Saved data entries:
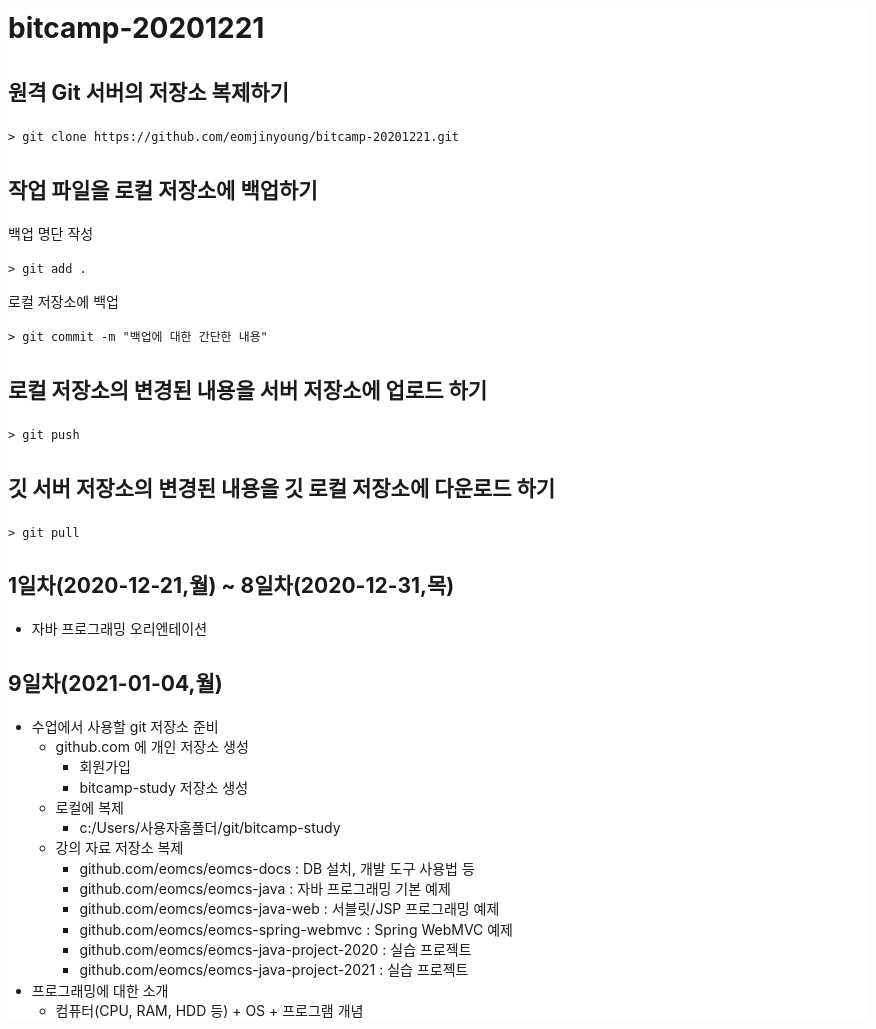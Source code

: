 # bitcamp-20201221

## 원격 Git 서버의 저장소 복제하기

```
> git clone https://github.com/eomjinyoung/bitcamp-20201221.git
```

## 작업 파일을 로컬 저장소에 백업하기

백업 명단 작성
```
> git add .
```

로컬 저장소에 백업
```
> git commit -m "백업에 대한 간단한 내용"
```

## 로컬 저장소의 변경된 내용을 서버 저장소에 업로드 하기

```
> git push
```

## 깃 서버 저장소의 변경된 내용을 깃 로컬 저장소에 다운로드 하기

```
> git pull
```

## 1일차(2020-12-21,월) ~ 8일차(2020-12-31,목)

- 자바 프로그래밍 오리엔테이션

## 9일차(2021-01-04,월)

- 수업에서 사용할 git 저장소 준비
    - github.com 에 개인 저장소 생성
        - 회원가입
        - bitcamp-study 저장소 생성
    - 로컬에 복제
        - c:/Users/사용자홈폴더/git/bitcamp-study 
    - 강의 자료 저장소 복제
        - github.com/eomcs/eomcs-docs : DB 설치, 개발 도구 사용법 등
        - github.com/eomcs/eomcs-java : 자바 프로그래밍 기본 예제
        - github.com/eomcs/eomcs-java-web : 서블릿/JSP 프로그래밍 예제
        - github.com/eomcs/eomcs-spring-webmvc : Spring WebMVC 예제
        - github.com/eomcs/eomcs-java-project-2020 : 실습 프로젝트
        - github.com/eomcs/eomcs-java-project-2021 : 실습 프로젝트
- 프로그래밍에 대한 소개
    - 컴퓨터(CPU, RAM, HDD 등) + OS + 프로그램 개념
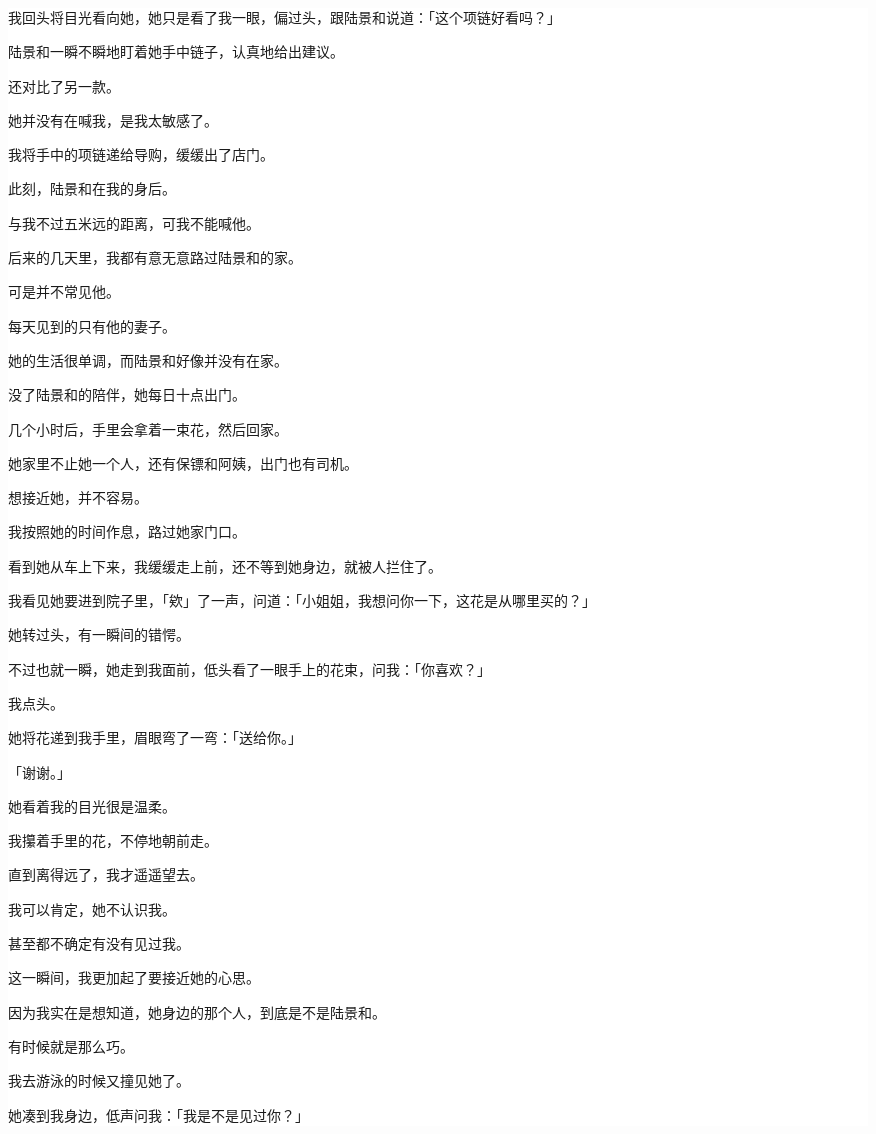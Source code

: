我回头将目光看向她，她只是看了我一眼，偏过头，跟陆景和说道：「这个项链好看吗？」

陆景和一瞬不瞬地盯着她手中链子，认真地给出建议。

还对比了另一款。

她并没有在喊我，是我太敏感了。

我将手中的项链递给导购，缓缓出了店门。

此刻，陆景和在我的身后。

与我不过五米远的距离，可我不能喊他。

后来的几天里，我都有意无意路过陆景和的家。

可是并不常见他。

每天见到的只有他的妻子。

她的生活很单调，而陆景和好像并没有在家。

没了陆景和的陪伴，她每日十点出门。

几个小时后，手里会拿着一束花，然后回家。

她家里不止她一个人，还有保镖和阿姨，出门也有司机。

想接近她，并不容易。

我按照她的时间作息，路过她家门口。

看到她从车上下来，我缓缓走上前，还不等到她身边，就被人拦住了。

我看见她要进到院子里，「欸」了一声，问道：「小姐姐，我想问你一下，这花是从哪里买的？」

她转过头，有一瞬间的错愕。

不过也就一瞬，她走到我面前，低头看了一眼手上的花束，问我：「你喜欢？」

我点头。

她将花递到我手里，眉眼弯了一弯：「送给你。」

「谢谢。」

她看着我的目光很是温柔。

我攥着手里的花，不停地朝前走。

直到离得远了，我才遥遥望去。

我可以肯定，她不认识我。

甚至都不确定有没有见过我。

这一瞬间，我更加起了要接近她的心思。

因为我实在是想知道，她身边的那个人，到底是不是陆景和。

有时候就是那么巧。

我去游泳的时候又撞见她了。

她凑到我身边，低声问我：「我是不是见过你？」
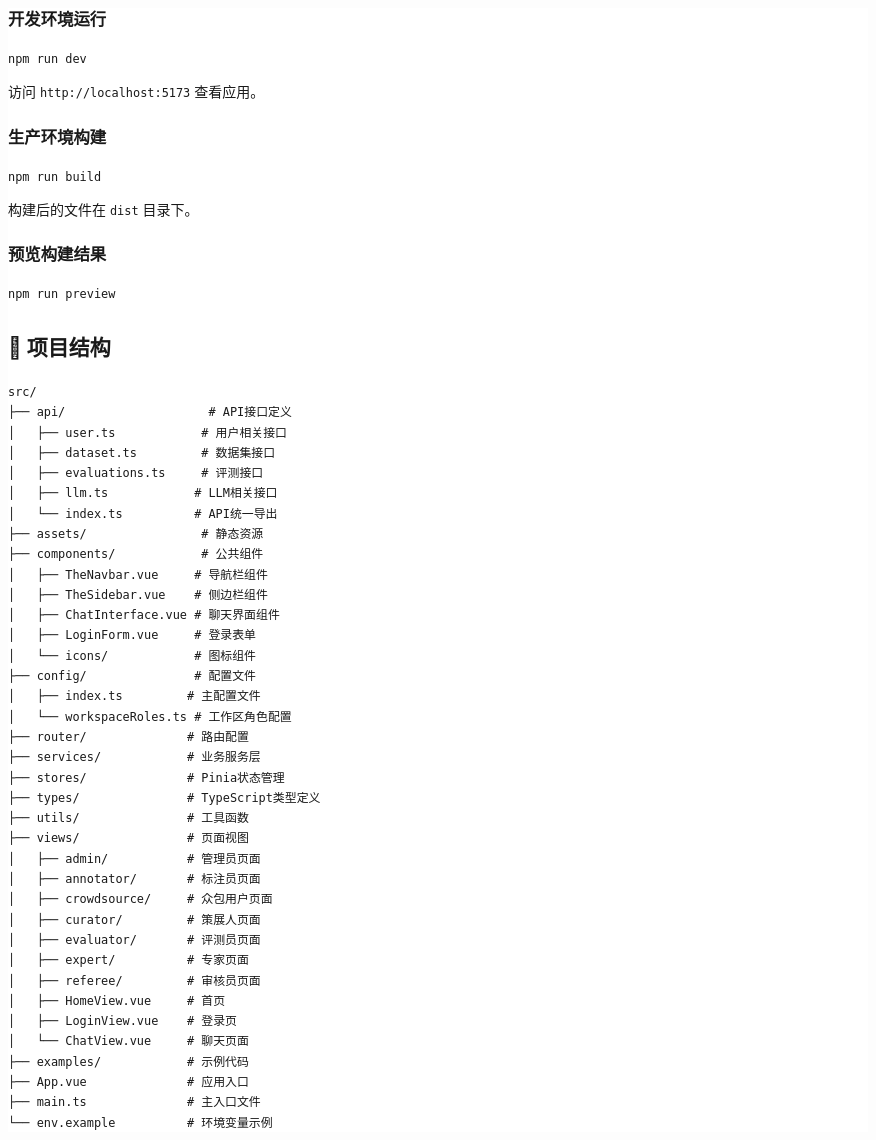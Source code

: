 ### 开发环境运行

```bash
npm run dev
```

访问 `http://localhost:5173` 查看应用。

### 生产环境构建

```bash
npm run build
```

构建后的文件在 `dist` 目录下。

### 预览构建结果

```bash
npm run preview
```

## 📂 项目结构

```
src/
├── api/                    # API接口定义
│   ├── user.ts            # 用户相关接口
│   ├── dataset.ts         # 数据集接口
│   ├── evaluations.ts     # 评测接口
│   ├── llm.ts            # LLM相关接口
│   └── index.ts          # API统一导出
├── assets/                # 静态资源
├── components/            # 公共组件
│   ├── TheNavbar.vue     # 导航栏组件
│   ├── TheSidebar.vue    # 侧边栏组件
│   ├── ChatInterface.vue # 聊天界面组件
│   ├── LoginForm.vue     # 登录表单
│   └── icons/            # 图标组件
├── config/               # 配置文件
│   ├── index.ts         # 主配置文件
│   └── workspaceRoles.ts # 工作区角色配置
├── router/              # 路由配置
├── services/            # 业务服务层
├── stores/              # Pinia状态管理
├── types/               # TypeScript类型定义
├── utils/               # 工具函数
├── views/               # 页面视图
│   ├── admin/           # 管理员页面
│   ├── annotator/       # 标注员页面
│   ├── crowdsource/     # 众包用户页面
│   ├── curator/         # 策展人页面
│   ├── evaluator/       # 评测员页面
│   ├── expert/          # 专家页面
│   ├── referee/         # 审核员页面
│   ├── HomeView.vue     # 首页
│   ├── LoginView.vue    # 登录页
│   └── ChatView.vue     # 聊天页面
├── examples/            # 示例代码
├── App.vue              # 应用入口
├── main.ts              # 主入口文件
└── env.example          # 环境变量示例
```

Goal of the exercise:
Copy out the lines of the data where the word "eomcs" can be found.

Response to this exercise:
        - github.com/eomcs/eomcs-docs : DB 설치, 개발 도구 사용법 등
        - github.com/eomcs/eomcs-java : 자바 프로그래밍 기본 예제
        - github.com/eomcs/eomcs-java-web : 서블릿/JSP 프로그래밍 예제
        - github.com/eomcs/eomcs-spring-webmvc : Spring WebMVC 예제
        - github.com/eomcs/eomcs-java-project-2020 : 실습 프로젝트
        - github.com/eomcs/eomcs-java-project-2021 : 실습 프로젝트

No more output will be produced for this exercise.